** THE PROBLEM **
Work out how many lines of the material below contain the word "xxxx", then write that number alone.

** INPUT DATA **
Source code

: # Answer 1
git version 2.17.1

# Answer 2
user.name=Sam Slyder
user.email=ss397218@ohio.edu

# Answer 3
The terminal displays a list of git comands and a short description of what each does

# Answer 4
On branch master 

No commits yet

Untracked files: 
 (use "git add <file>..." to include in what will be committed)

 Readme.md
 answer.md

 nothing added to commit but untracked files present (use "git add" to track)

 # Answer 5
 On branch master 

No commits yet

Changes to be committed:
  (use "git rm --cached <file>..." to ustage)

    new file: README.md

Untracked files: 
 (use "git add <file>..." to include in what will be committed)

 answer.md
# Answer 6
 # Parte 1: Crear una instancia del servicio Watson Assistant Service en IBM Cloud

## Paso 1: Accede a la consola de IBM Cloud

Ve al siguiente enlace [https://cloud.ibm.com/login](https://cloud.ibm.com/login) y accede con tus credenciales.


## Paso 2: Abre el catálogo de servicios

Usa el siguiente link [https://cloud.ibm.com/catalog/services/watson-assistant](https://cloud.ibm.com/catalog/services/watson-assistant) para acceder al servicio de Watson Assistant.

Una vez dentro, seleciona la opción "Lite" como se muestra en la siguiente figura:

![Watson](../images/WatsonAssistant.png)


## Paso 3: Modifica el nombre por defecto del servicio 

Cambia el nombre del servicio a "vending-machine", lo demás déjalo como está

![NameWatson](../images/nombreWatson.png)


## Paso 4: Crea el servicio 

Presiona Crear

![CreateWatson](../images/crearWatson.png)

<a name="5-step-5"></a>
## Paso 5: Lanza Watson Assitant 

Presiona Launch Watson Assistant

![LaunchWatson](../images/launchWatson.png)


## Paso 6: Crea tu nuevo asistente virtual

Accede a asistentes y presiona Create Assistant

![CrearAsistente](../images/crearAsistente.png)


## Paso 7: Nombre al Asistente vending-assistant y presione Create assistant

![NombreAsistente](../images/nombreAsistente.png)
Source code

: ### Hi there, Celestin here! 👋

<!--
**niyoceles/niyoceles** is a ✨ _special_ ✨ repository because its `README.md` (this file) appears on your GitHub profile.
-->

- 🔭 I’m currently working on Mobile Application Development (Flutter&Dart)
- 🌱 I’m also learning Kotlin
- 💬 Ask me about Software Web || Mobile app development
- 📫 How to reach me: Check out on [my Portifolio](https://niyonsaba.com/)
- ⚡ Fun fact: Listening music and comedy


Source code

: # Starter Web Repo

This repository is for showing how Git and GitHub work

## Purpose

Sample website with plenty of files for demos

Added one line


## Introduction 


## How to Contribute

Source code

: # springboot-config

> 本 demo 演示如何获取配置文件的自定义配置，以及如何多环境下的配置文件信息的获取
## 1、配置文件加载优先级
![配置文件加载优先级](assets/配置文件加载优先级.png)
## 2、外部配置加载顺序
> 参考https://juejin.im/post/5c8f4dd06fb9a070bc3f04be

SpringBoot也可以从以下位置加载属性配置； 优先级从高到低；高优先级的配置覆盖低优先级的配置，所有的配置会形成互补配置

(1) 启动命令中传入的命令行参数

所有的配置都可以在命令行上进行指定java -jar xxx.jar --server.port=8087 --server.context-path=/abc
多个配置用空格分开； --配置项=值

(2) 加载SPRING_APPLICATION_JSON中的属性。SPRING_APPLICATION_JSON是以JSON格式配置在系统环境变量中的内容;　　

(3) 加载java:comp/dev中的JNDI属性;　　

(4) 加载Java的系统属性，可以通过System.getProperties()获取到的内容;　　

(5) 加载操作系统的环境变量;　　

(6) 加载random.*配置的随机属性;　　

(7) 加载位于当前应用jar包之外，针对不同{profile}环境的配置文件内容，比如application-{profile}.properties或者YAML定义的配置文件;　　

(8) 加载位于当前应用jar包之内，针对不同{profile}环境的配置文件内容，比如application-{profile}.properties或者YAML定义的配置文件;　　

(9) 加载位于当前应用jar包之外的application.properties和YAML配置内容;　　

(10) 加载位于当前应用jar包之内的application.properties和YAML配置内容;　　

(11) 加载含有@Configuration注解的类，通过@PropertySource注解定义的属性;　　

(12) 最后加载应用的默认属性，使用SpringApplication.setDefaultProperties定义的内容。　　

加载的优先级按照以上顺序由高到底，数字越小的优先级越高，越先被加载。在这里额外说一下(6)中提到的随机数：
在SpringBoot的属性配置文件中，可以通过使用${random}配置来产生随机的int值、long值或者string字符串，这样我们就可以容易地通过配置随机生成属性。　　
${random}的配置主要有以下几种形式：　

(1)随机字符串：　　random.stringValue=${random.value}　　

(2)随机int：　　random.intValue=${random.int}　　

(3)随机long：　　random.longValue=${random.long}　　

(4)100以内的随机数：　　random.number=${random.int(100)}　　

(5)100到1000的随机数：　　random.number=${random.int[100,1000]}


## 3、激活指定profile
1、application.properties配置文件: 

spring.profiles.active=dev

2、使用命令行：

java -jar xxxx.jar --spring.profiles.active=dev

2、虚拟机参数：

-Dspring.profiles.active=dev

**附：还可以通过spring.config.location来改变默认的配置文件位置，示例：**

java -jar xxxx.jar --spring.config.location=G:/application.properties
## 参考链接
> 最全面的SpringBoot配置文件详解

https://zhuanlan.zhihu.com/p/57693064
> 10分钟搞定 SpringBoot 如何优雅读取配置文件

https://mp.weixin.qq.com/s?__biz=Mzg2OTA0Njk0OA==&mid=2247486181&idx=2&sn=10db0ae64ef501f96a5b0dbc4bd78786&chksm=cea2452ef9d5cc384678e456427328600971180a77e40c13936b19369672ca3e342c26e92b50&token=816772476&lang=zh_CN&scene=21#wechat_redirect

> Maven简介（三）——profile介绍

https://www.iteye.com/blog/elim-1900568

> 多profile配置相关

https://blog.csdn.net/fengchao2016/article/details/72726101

** ANSWER FOR THIS EXERCISE **
2